Esta línea incluye las siguiente asignaturas: Introducción a la formación cívica y ética, Desarrollo moral de los adolescentes, Planeación y evaluación del aprendizaje y cuatros cursos destinados a conocer el enfoque didáctico y las estrategias y recursos para la formación ética y cívica.

Línea: Acercamiento a la práctica educativa.

El propósito de esta línea es que los estudiantes desarrollen habilidades y actitudes que les permitan comunicarse eficazmente con los alumnos, interpretar los sucesos del aula, organizar el uso del tiempo y del espacio y, en general, que adquieran experiencia para el ejercicio docente, que implica atender distintos grados y grupos escolares.

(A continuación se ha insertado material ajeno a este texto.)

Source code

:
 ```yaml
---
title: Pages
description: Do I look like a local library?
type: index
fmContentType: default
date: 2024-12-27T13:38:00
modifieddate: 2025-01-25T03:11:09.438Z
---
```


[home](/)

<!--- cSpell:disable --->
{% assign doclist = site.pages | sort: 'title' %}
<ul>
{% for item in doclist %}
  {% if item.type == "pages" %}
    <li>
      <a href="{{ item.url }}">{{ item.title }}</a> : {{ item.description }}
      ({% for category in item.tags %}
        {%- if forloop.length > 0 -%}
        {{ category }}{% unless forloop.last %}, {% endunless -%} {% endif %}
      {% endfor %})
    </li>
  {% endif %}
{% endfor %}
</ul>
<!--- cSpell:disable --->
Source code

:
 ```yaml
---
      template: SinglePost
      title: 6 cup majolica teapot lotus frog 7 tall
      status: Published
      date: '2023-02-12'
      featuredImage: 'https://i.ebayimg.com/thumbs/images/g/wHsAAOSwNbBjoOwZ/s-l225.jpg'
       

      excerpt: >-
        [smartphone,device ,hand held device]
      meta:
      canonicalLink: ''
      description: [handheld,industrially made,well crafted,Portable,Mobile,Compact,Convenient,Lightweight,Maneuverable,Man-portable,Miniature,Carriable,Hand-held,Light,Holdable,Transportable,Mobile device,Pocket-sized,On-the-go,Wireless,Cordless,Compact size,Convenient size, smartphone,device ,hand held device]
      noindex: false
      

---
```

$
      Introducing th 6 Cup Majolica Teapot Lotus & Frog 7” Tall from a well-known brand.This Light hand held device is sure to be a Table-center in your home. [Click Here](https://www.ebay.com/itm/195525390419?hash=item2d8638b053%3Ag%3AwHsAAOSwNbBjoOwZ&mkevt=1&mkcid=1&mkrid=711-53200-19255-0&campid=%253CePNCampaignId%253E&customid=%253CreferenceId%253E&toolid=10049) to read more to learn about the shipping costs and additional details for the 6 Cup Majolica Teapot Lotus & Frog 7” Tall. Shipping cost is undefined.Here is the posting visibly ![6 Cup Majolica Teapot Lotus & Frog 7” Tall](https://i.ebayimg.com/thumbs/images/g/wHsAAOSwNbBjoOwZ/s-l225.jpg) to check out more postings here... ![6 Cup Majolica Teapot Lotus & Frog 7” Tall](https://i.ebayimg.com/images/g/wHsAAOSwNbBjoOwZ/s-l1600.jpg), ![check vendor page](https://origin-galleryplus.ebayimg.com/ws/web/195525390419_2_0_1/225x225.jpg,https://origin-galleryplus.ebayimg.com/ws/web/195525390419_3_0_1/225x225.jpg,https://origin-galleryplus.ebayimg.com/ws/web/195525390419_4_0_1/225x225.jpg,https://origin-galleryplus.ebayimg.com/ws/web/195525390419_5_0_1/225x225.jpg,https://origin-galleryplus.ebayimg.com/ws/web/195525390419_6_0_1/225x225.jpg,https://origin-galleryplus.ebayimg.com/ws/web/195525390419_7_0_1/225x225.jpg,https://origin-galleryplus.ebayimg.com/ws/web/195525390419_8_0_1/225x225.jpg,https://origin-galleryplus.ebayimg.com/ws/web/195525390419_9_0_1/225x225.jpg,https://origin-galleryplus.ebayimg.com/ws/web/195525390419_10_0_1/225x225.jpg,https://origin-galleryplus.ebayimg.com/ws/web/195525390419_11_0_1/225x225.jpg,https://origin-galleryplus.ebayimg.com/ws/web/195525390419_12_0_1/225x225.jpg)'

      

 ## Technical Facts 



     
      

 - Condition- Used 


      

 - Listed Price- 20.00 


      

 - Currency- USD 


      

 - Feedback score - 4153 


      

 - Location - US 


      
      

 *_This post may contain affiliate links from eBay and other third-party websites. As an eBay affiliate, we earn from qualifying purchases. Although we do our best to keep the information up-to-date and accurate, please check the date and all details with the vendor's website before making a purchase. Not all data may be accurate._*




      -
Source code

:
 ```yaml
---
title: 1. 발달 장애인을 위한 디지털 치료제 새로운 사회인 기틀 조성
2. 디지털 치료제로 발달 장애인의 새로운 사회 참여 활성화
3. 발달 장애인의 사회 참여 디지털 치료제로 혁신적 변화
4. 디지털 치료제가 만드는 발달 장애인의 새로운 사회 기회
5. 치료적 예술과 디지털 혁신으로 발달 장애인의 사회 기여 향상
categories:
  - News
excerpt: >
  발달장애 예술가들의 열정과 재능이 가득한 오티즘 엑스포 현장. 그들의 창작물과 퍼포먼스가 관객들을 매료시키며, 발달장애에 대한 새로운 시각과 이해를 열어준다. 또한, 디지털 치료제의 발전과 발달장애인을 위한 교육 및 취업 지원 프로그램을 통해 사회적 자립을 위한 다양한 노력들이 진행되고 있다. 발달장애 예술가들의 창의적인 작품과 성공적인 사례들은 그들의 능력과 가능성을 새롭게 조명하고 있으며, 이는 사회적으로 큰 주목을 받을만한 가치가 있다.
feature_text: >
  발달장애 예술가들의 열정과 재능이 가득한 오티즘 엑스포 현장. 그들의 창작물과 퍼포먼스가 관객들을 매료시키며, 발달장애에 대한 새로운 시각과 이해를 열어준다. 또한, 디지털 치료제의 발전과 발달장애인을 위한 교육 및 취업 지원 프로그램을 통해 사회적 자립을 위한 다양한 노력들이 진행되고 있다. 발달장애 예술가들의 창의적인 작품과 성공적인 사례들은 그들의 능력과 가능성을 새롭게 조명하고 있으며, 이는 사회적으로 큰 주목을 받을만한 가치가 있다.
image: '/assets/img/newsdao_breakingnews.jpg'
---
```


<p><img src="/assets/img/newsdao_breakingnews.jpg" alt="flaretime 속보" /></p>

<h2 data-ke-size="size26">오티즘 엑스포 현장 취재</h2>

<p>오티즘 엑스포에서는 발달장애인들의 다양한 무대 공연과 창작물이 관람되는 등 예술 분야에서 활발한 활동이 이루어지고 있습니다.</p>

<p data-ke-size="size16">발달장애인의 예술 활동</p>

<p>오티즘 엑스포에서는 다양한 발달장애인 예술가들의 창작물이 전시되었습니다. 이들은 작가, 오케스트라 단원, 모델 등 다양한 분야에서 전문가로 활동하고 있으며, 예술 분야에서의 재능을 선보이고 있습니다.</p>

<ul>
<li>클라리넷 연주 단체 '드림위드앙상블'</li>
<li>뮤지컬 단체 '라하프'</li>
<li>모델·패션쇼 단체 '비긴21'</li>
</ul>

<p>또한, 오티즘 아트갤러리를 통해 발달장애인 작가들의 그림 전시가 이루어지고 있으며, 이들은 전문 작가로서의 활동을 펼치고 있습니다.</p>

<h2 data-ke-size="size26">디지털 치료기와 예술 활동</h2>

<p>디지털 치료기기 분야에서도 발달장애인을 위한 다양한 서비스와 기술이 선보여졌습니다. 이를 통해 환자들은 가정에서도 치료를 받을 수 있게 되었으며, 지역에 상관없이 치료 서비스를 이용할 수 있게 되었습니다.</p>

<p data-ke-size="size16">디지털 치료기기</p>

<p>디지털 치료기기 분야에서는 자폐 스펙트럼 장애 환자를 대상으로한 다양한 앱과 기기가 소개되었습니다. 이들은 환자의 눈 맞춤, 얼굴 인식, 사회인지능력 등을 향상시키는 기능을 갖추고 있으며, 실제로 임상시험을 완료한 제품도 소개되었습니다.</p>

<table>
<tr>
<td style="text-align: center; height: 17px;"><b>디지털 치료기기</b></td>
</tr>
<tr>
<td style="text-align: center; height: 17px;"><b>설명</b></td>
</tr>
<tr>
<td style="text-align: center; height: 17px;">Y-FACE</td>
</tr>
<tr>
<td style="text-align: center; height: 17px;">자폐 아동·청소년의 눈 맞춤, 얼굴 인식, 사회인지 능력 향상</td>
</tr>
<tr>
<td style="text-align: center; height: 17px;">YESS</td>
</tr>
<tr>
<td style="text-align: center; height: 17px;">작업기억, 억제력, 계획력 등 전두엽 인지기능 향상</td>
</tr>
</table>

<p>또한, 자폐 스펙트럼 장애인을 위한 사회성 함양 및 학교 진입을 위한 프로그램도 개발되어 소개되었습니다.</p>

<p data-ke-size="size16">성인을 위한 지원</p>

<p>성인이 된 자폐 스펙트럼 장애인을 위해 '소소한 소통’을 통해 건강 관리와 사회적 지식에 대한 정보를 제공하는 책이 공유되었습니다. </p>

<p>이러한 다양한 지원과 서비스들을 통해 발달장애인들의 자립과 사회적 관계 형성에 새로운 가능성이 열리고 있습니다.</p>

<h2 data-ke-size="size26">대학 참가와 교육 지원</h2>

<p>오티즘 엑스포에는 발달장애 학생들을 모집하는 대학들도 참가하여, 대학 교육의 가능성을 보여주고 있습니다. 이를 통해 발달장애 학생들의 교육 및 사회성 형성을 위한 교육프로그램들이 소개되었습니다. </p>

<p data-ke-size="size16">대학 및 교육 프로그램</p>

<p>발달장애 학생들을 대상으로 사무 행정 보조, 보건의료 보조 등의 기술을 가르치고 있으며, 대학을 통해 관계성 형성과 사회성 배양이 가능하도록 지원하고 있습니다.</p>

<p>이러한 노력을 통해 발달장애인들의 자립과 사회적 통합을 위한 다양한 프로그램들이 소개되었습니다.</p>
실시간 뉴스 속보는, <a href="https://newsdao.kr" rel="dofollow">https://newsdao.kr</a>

Es al desarrollar actividades en la escuela secundaria donde los futuros profesores encargados de la formación cívica y ética tendrán la oportunidad para desarrollar capacidades que, si bien son indispensables para cualquier otra asignatura, en este campo resultan condición para ejercer la docencia: la capacidad para dialogar con los alumnos, observar su comportamiento individual y en grupo, sus formas de establecer acuerdos, las normas implícitas que rigen sus relaciones, sus formas de agrupamiento, etcétera. Sólo de este modo tendrán elementos para ejercer una docencia que permita hacer de este campo formativo una cuestión interesante para los alumnos y también para detectar formas de relación agresivas, antisociales y protodelincuenciales en los que la intervención docente y de la escuela en su conjunto puede ejercer efectos positivos.

Los dos primeros cursos de esta línea son parte de la formación común. A partir del tercer semestre las asignaturas se ocuparán, cada vez más, de observar, analizar y poner en práctica actividades de la especialidad. Esta línea se compone de cuatro cursos de Observación y Práctica docente, y abarca el trabajo docente y el seminario de análisis correspondientes al séptimo y octavo semestres.